Study links paid sick leave to lower infection risk

Home service workers-those who provide care, inspections, or repairs inside private homes-can often lack paid sick leave, making illness a direct financial risk. New research from George Mason University College of Public Health suggests paid sick leave should be understood not only as an employee benefit, but as a preventive health intervention. 

In the study led by assistant nursing professor Suyoung Kwon, paid sick leave was linked to lower perceived infection risk, reduced job stress, and higher job satisfaction. During the early months of COVID-19, the research team surveyed more than 1,600 home service workers in South Korea, including home nurses, childcare workers, appliance repair technicians, and gas meter inspectors. 

Notably, workers reported that their highest level of stress was not after a confirmed diagnosis of COVID, but during the window when workers are deciding whether to show up sick or stay home. 

"Paid sick leave can function much like personal protective equipment or vaccination for workers in high-contact roles," said Kwon. "It reduces exposure before harm occurs." 
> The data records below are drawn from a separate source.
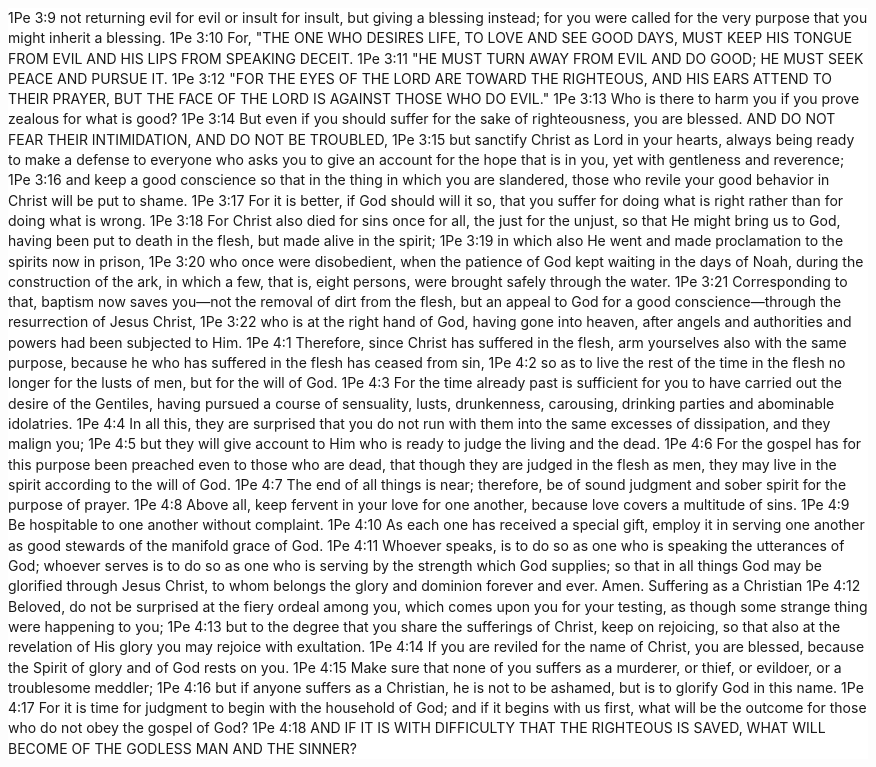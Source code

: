 1Pe 3:9  not returning evil for evil or insult for insult, but giving a blessing instead; for you were called for the very purpose that you might inherit a blessing.
1Pe 3:10  For, "THE ONE WHO DESIRES LIFE, TO LOVE AND SEE GOOD DAYS, MUST KEEP HIS TONGUE FROM EVIL AND HIS LIPS FROM SPEAKING DECEIT.
1Pe 3:11  "HE MUST TURN AWAY FROM EVIL AND DO GOOD; HE MUST SEEK PEACE AND PURSUE IT.
1Pe 3:12  "FOR THE EYES OF THE LORD ARE TOWARD THE RIGHTEOUS, AND HIS EARS ATTEND TO THEIR PRAYER, BUT THE FACE OF THE LORD IS AGAINST THOSE WHO DO EVIL."
1Pe 3:13  Who is there to harm you if you prove zealous for what is good?
1Pe 3:14  But even if you should suffer for the sake of righteousness, you are blessed. AND DO NOT FEAR THEIR INTIMIDATION, AND DO NOT BE TROUBLED,
1Pe 3:15  but sanctify Christ as Lord in your hearts, always being ready to make a defense to everyone who asks you to give an account for the hope that is in you, yet with gentleness and reverence;
1Pe 3:16  and keep a good conscience so that in the thing in which you are slandered, those who revile your good behavior in Christ will be put to shame.
1Pe 3:17  For it is better, if God should will it so, that you suffer for doing what is right rather than for doing what is wrong.
1Pe 3:18  For Christ also died for sins once for all, the just for the unjust, so that He might bring us to God, having been put to death in the flesh, but made alive in the spirit;
1Pe 3:19  in which also He went and made proclamation to the spirits now in prison,
1Pe 3:20  who once were disobedient, when the patience of God kept waiting in the days of Noah, during the construction of the ark, in which a few, that is, eight persons, were brought safely through the water.
1Pe 3:21  Corresponding to that, baptism now saves you—not the removal of dirt from the flesh, but an appeal to God for a good conscience—through the resurrection of Jesus Christ,
1Pe 3:22  who is at the right hand of God, having gone into heaven, after angels and authorities and powers had been subjected to Him.
1Pe 4:1  Therefore, since Christ has suffered in the flesh, arm yourselves also with the same purpose, because he who has suffered in the flesh has ceased from sin,
1Pe 4:2  so as to live the rest of the time in the flesh no longer for the lusts of men, but for the will of God.
1Pe 4:3  For the time already past is sufficient for you to have carried out the desire of the Gentiles, having pursued a course of sensuality, lusts, drunkenness, carousing, drinking parties and abominable idolatries.
1Pe 4:4  In all this, they are surprised that you do not run with them into the same excesses of dissipation, and they malign you;
1Pe 4:5  but they will give account to Him who is ready to judge the living and the dead.
1Pe 4:6  For the gospel has for this purpose been preached even to those who are dead, that though they are judged in the flesh as men, they may live in the spirit according to the will of God.
1Pe 4:7  The end of all things is near; therefore, be of sound judgment and sober spirit for the purpose of prayer.
1Pe 4:8  Above all, keep fervent in your love for one another, because love covers a multitude of sins.
1Pe 4:9  Be hospitable to one another without complaint.
1Pe 4:10  As each one has received a special gift, employ it in serving one another as good stewards of the manifold grace of God.
1Pe 4:11  Whoever speaks, is to do so as one who is speaking the utterances of God; whoever serves is to do so as one who is serving by the strength which God supplies; so that in all things God may be glorified through Jesus Christ, to whom belongs the glory and dominion forever and ever. Amen.
Suffering as a Christian
1Pe 4:12  Beloved, do not be surprised at the fiery ordeal among you, which comes upon you for your testing, as though some strange thing were happening to you;
1Pe 4:13  but to the degree that you share the sufferings of Christ, keep on rejoicing, so that also at the revelation of His glory you may rejoice with exultation.
1Pe 4:14  If you are reviled for the name of Christ, you are blessed, because the Spirit of glory and of God rests on you.
1Pe 4:15  Make sure that none of you suffers as a murderer, or thief, or evildoer, or a troublesome meddler;
1Pe 4:16  but if anyone suffers as a Christian, he is not to be ashamed, but is to glorify God in this name.
1Pe 4:17  For it is time for judgment to begin with the household of God; and if it begins with us first, what will be the outcome for those who do not obey the gospel of God?
1Pe 4:18  AND IF IT IS WITH DIFFICULTY THAT THE RIGHTEOUS IS SAVED, WHAT WILL BECOME OF THE GODLESS MAN AND THE SINNER?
The study was published in the Journal of Occupational and Environmental Medicine

Study findings 

  • Workers with paid sick leave reported significantly lower perceived risk of COVID-19 exposure than those with unpaid leave or no leave at all. 

  • Higher perceived risk of infection was associated with greater job stress, which in turn predicted lower job satisfaction. Paid sick leave interrupted that chain. 

  • Workers with no access to sick leave experienced both direct and indirect drops in job satisfaction, suggesting compounded harms when workers lack any safety net. 

Why it matters 

Many home service workers enter multiple private homes each day. When paid sick leave is available only after a documented diagnosis (like a positive test for COVID-19), workers face a high-stakes choice during their most contagious period: lose income or risk exposing others. 

The researchers contend that paid sick leave should be treated as a preventive mechanism that allows workers to stay home when symptoms first appear-before diagnosis or transmission. As policymakers revisit pandemic lessons and prepare for future public health emergencies, this study suggests that expanding paid sick leave is not only a worker protection, but a population-level prevention strategy.